ENTRIES SUPPLIED:
╔══

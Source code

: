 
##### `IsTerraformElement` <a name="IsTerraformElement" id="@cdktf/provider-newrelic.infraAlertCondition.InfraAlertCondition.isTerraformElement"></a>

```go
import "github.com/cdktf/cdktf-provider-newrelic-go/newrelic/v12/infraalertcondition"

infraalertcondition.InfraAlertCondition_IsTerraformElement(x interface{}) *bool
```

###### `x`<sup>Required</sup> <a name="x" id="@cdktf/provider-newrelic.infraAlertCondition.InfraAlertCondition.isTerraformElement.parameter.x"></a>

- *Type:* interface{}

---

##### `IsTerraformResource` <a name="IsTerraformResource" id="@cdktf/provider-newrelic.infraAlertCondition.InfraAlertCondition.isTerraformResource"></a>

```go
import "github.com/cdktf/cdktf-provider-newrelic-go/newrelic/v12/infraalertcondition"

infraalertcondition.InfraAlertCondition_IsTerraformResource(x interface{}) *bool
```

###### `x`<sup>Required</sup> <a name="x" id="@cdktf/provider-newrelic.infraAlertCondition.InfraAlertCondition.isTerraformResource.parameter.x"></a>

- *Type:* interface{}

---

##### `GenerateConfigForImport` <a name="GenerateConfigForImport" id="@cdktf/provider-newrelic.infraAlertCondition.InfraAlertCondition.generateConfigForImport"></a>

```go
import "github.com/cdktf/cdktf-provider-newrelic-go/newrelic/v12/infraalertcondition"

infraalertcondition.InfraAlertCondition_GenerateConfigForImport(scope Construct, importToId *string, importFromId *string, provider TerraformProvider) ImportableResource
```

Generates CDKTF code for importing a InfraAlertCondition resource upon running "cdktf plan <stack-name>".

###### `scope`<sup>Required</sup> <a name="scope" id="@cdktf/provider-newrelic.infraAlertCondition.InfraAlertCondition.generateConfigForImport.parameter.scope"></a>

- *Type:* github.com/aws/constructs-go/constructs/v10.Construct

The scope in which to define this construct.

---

╚══

TASK BRIEF: Retype all of the records above without a single alteration.

RESULT:
Source code

: 
##### `IsTerraformElement` <a name="IsTerraformElement" id="@cdktf/provider-newrelic.infraAlertCondition.InfraAlertCondition.isTerraformElement"></a>

```go
import "github.com/cdktf/cdktf-provider-newrelic-go/newrelic/v12/infraalertcondition"

infraalertcondition.InfraAlertCondition_IsTerraformElement(x interface{}) *bool
```

###### `x`<sup>Required</sup> <a name="x" id="@cdktf/provider-newrelic.infraAlertCondition.InfraAlertCondition.isTerraformElement.parameter.x"></a>

- *Type:* interface{}

---

##### `IsTerraformResource` <a name="IsTerraformResource" id="@cdktf/provider-newrelic.infraAlertCondition.InfraAlertCondition.isTerraformResource"></a>

```go
import "github.com/cdktf/cdktf-provider-newrelic-go/newrelic/v12/infraalertcondition"

infraalertcondition.InfraAlertCondition_IsTerraformResource(x interface{}) *bool
```

###### `x`<sup>Required</sup> <a name="x" id="@cdktf/provider-newrelic.infraAlertCondition.InfraAlertCondition.isTerraformResource.parameter.x"></a>

- *Type:* interface{}

---

##### `GenerateConfigForImport` <a name="GenerateConfigForImport" id="@cdktf/provider-newrelic.infraAlertCondition.InfraAlertCondition.generateConfigForImport"></a>

```go
import "github.com/cdktf/cdktf-provider-newrelic-go/newrelic/v12/infraalertcondition"

infraalertcondition.InfraAlertCondition_GenerateConfigForImport(scope Construct, importToId *string, importFromId *string, provider TerraformProvider) ImportableResource
```

Generates CDKTF code for importing a InfraAlertCondition resource upon running "cdktf plan <stack-name>".

###### `scope`<sup>Required</sup> <a name="scope" id="@cdktf/provider-newrelic.infraAlertCondition.InfraAlertCondition.generateConfigForImport.parameter.scope"></a>

- *Type:* github.com/aws/constructs-go/constructs/v10.Construct

The scope in which to define this construct.

---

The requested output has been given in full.